De VNG en IPO bepleiten een nationaal programma om gezamenlijk de luchtkwaliteit te laten voldoen aan de nieuwe Europese luchtkwaliteitsnormen. Op die manier voorkomen we dat de woningbouwopgave in de knel komt en zorgen we ervoor dat inwoners kunnen wonen, werken en recreëren in schone lucht.
Vervuilde lucht kan leiden tot verschillende gezondheidseffecten bij inwoners, waaronder vroegtijdige sterfte. Hoewel de uitstoot van luchtverontreinigende stoffen de afgelopen jaren is gedaald zoals vandaag geconcludeerd door het PBL, zorgen de aangescherpte Europese luchtkwaliteitsnormen die zien op de blootstelling van inwoners aan vervuilde lucht naar verwachting voor knelpunten.
Luchtverontreiniging is een fenomeen dat gemeentegrenzen overschrijdt, waarin alle overheden een taak hebben.
Gemeenten en provincies staan aan de lat als bevoegd gezag voor vergunningverlening, toezicht en handhaving (VTH) op het gebied van industriële emissies, voor een evenwichtige toedeling van functies aan locaties onder de Omgevingswet en voor de (landelijke) woningbouwopgave. Ook zijn zij het eerste aanspreekpunt voor inwoners. Maar als generieke maatregelen en middelen vanuit het rijk uitblijven, zijn deze opgaven, zoals het realiseren van woningen, moeilijker haalbaar.

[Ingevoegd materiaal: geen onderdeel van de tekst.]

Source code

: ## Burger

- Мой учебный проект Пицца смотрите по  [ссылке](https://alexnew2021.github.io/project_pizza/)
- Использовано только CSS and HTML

Een actievere rijksinzet is dan ook een voorwaarde. Daarom pleiten de VNG en IPO er bij het ministerie van IenW voor om deze samenwerking per direct vorm te geven door een juridisch bindend nationaal samenwerkingsprogramma luchtkwaliteit te creëren. Al tijdens de onderhandelingsfase over de nieuwe Europese normen heeft de VNG het rijk opgeroepen een gezamenlijk programma op te tuigen (pdf, 195 kB).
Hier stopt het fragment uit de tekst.